While the men were getting their food I mounted guard over our little possessions, and when they turned up to make things tidy in my hut, I walked off down to the shore by a path, which we had elaborately avoided when coming to the village, a very vertically inclined, slippery little path, but still the one whereby the natives went up and down to their canoes, which were kept tied up amongst the rocks. The moon was rising, illumining the sky, but not yet sending down her light on the foaming, flying Ogowé in its deep ravine. The scene was divinely lovely; on every side out of the formless gloom rose the peaks of the Sierra del Cristal. Lomba-ngawku on the further side of the river surrounded by his companion peaks, looked his grandest, silhouetted hard against the sky. In the higher valleys where the dim light shone faintly, one could see wreaths and clouds of silver-gray mist lying, basking lazily or rolling to and fro. Olangi seemed to stretch right across the river, blocking with his great blunt mass all passage; while away to the N.E. a cone-shaped peak showed conspicuous, which I afterwards knew as Kangwe. In the darkness round me flitted thousands of fire-flies and out beyond this pool of utter night flew by unceasingly the white foam of the rapids; sound there was none save their thunder. The majesty and beauty of the scene fascinated me, and I stood leaning with my back against a rock pinnacle watching it. Do not imagine it gave rise, in what I am pleased to call my mind, to those complicated, poetical reflections natural beauty seems to bring out in other people’s minds. It never works that way with me; I just lose all sense of human individuality, all memory of human life, with its grief and worry and doubt, and become part of the atmosphere. M’bo, I found, had hung up my mosquito-bar over one of the hard wood benches, and going cautiously under it I lit a night-light and read myself asleep with my damp dilapidated old Horace.

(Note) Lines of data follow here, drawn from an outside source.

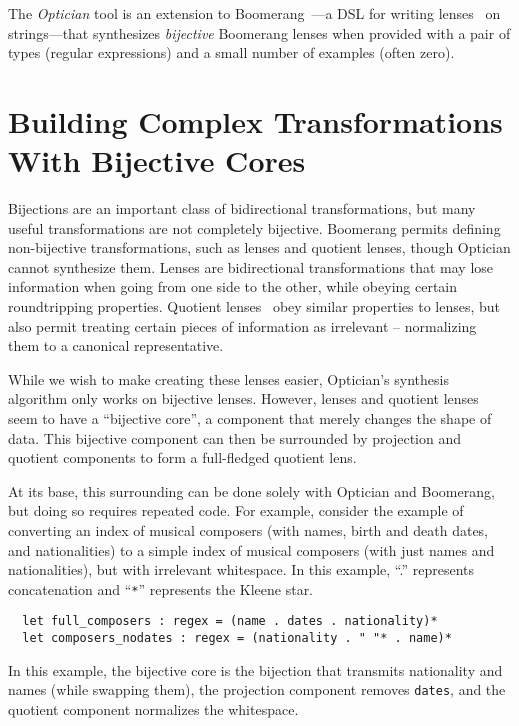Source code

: \documentclass[a4paper]{article}
\begin{document}
The {\em Optician} tool is an extension to Boomerang~\cite{boomerang}---a
DSL for writing lenses~\cite{Focal2005-long2} on strings---that synthesizes
{\em bijective} Boomerang lenses when provided with a pair of types (regular
expressions) and a small number of examples (often zero).

\section{Building Complex Transformations With Bijective Cores}

Bijections are an important class of bidirectional transformations, but many
useful transformations are not completely bijective. Boomerang permits defining
non-bijective transformations, such as lenses and quotient lenses, though
Optician cannot synthesize them. Lenses are bidirectional transformations that
may lose information when going from one side to the other, while obeying
certain roundtripping properties. Quotient lenses~\cite{quotientlenses} obey
similar properties to lenses, but also permit treating certain pieces of
information as irrelevant -- normalizing them to a canonical representative.

While we wish to make creating these lenses easier, Optician's synthesis algorithm
only works on bijective lenses. However, lenses and quotient lenses seem to have
a ``bijective core'', a component that merely changes the shape of data.
This bijective component can then be surrounded by projection and quotient
components to form a full-fledged quotient lens.

At its base, this surrounding can be done solely with Optician and Boomerang,
but doing so requires repeated code. For example, consider the example of
converting an index of musical composers (with names, birth and death dates, and
nationalities) to a simple index of musical composers (with just names and
nationalities), but with irrelevant whitespace. In this example, ``.''
represents concatenation and ``\lstinline{*}'' represents the Kleene star.

\begin{lstlisting}
  let full_composers : regex = (name . dates . nationality)*
  let composers_nodates : regex = (nationality . " "* . name)*
\end{lstlisting}

In this example, the bijective core is the bijection that transmits nationality and
names (while swapping them), the projection component removes \lstinline{dates},
and the quotient component normalizes the whitespace.
\end{document}
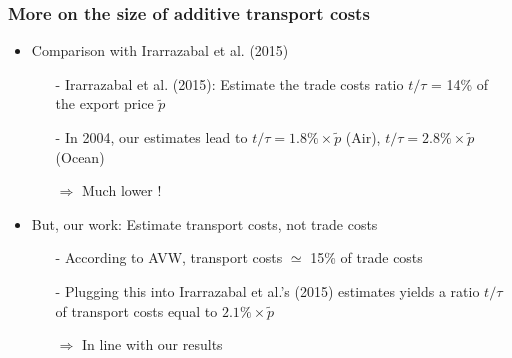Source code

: \documentclass[10 pt,Helvetica, french]{beamer}
\begin{document}
\begin{frame}[label = app_comparison]
\frametitle{More on the size of additive transport costs}
\begin{itemize}
\item Comparison with Irarrazabal et al. (2015) \vspace{0.1cm}
\begin{itemize}
\item[-] Irarrazabal et al. (2015): Estimate the trade costs ratio $t/\tau$ = 14\% of the export price $\widetilde{p}$ \vspace{0.1cm}
\item[-] In 2004, our estimates lead to $t/\tau = 1.8\% \times \widetilde{p}$ (Air), $t/\tau = 2.8\%\times \widetilde{p}$ (Ocean) \vspace{0.1cm}
\item[$\Rightarrow$] Much lower !
\end{itemize}
\item But, our work: Estimate transport costs, not trade costs \vspace{0.1cm}
\begin{itemize}
\item[-] According to AVW, transport costs $\simeq$ 15\% of trade costs \vspace{0.1cm}
\item[-] Plugging this into Irarrazabal et al.'s (2015) estimates yields a ratio $t/\tau$ of transport costs equal to $2.1\% \times \widetilde{p}$
\item[$\Rightarrow$] In line with our results\vspace{0.1cm}
\end{itemize}
\end{itemize}
\hyperlink{slide_result1}{}
\end{frame}
\end{document}
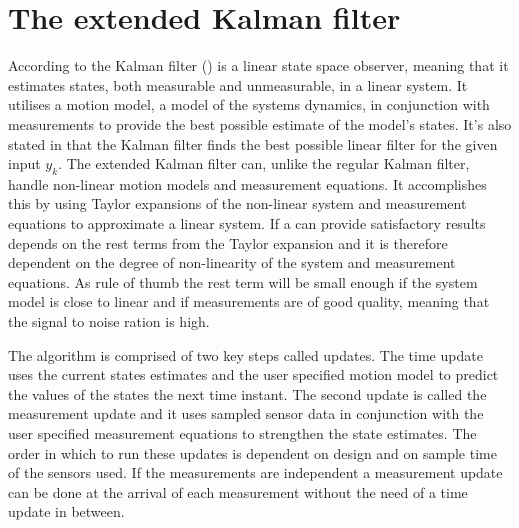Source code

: \section{The extended Kalman filter}
According to \citet{sensorfusion} the Kalman filter (\abbrKF) is a linear state space observer, meaning that it estimates states, both measurable and unmeasurable, in a linear system. It utilises a motion model, a model of the systems dynamics, in conjunction with measurements to provide the best possible estimate of the model's states. It's also stated in \citet{sensorfusion} that the Kalman filter finds the best possible linear filter for the given input $y_{k}$. The extended Kalman filter can, unlike the regular Kalman filter, handle non-linear motion models and measurement equations. It accomplishes this by using Taylor expansions of the non-linear system and measurement equations to approximate a linear system. If a \abbrEKF can provide satisfactory results depends on the rest terms from the Taylor expansion and it is therefore dependent on the degree of non-linearity of the system and measurement equations\citep{sensorfusion}. As rule of thumb the rest term will be small enough if the system model is close to linear and if measurements are of good quality, meaning that the signal to noise ration is high\citep{sensorfusion}. 

The \abbrEKF algorithm is comprised of two key steps called updates.
The time update uses the current states estimates and the user specified motion model to predict the values of the states the next time instant. The second update is called the measurement update and it uses sampled sensor data in conjunction with the user specified measurement equations to strengthen the state estimates. 
The order in which to run these updates is dependent on design and on sample time of the sensors used. If the measurements are independent a measurement update can be done at the arrival of each measurement without the need of a time update in between\citep[p.170]{sensorfusion}.

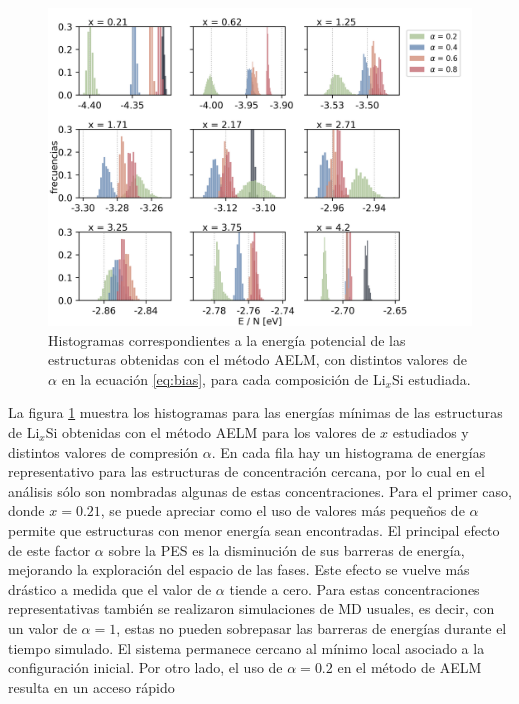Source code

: \begin{figure}[th]
    \centering
    \includegraphics[width=\textwidth]{caracterizacion/resultados/introduccion/energias.png}
    \caption{Histogramas correspondientes a la energía potencial de las 
    estructuras obtenidas con el método AELM, con distintos valores de $\alpha$
    en la ecuación \ref{eq:bias}, para cada composición de Li$_x$Si estudiada.}
    \label{fig:energias}
\end{figure}
La figura \ref{fig:energias} muestra los histogramas para las energías mínimas
de las estructuras de Li$_x$Si obtenidas con el método AELM para los valores de
$x$ estudiados y distintos valores de compresión $\alpha$. En cada fila hay un 
histograma de energías representativo para las estructuras de concentración 
cercana, por lo cual en el análisis sólo son nombradas algunas de estas 
concentraciones. Para el primer caso, donde $x = 0.21$, se puede apreciar como el 
uso de valores más pequeños de $\alpha$ permite que estructuras con menor energía 
sean encontradas. El principal efecto de este factor $\alpha$ sobre la PES es la 
disminución de sus barreras de energía, mejorando la exploración del espacio de 
las fases. Este efecto se vuelve más drástico a medida que el valor de $\alpha$ 
tiende a cero. Para estas concentraciones representativas también se realizaron 
simulaciones de MD usuales, es decir, con un valor de $\alpha = 1$, estas no 
pueden sobrepasar las barreras de energías durante el tiempo simulado. El sistema 
permanece cercano al mínimo local asociado a la configuración inicial. Por otro 
lado, el uso de $\alpha = 0.2$ en el método de AELM resulta en un acceso rápido
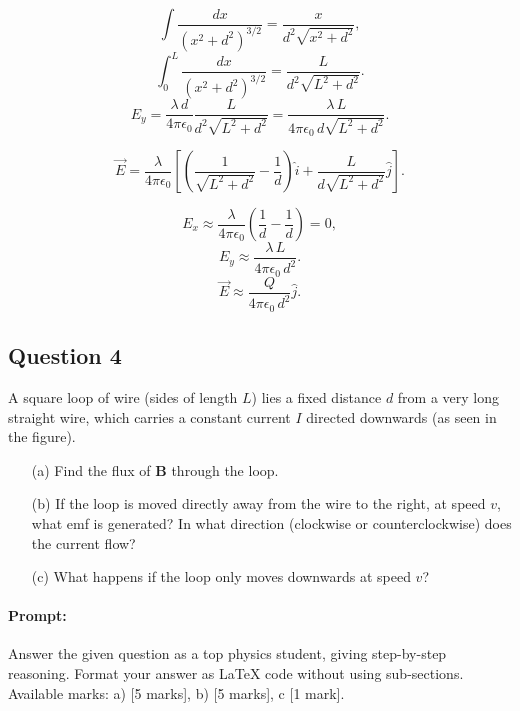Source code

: \documentclass{article}
\begin{document}
\[
\int \frac{dx}{(x^2+d^2)^{3/2}} = \frac{x}{d^2\sqrt{x^2+d^2}},
\]
\[
\int_{0}^{L}\frac{dx}{(x^2+d^2)^{3/2}} = \frac{L}{d^2\sqrt{L^2+d^2}}.
\]
\[
E_y=\frac{\lambda\,d}{4\pi\epsilon_0}\frac{L}{d^2\sqrt{L^2+d^2}}=\frac{\lambda\,L}{4\pi\epsilon_0\,d\sqrt{L^2+d^2}}.
\]

\[
\boxed{
\vec{E}=\frac{\lambda}{4\pi\epsilon_0}\left[\left(\frac{1}{\sqrt{L^2+d^2}}-\frac{1}{d}\right)\hat{i}+\frac{L}{d\sqrt{L^2+d^2}}\hat{j}\right].
}
\]



\[
E_x\approx\frac{\lambda}{4\pi\epsilon_0}\left(\frac{1}{d}-\frac{1}{d}\right)=0,
\]
\[
E_y\approx\frac{\lambda\,L}{4\pi\epsilon_0\,d^2}.
\]
\[
\boxed{
\vec{E}\approx\frac{Q}{4\pi\epsilon_0\,d^2}\hat{j}.
}
\]


\subsection{Question 4}
A square loop of wire (sides of length $L$) lies a fixed distance $d$ from a very long straight wire, which carries a constant current $I$ directed downwards (as seen in the figure).

\begin{enumerate}
    \item[(a)] Find the flux of $\mathbf{B}$ through the loop.
    \item[(b)] If the loop is moved directly away from the wire to the right, at speed $v$, what emf is generated? In what direction (clockwise or counterclockwise) does the current flow?
    \item[(c)] What happens if the loop only moves downwards at speed $v$?
\end{enumerate}


\paragraph{Prompt: \\} 
Answer the given question as a top physics student, giving step-by-step reasoning. Format your answer as LaTeX code without using sub-sections. Available marks: a) [5 marks], b) [5 marks], c [1 mark].
\end{document}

Woke at 4 A.M. lying on the ground among the plantain stems, having by a reckless movement fallen out of the house. Thanks be there are no mosquitoes. I don’t know how I escaped the rats which swarm here, running about among the huts and the inhabitants in the evening, with a tameness shocking to see. I turned in again until six o’clock, when we started getting things ready to go up river again, carefully providing ourselves with a new stock of poles, and subsidising a native to come with us and help us to fight the rapids.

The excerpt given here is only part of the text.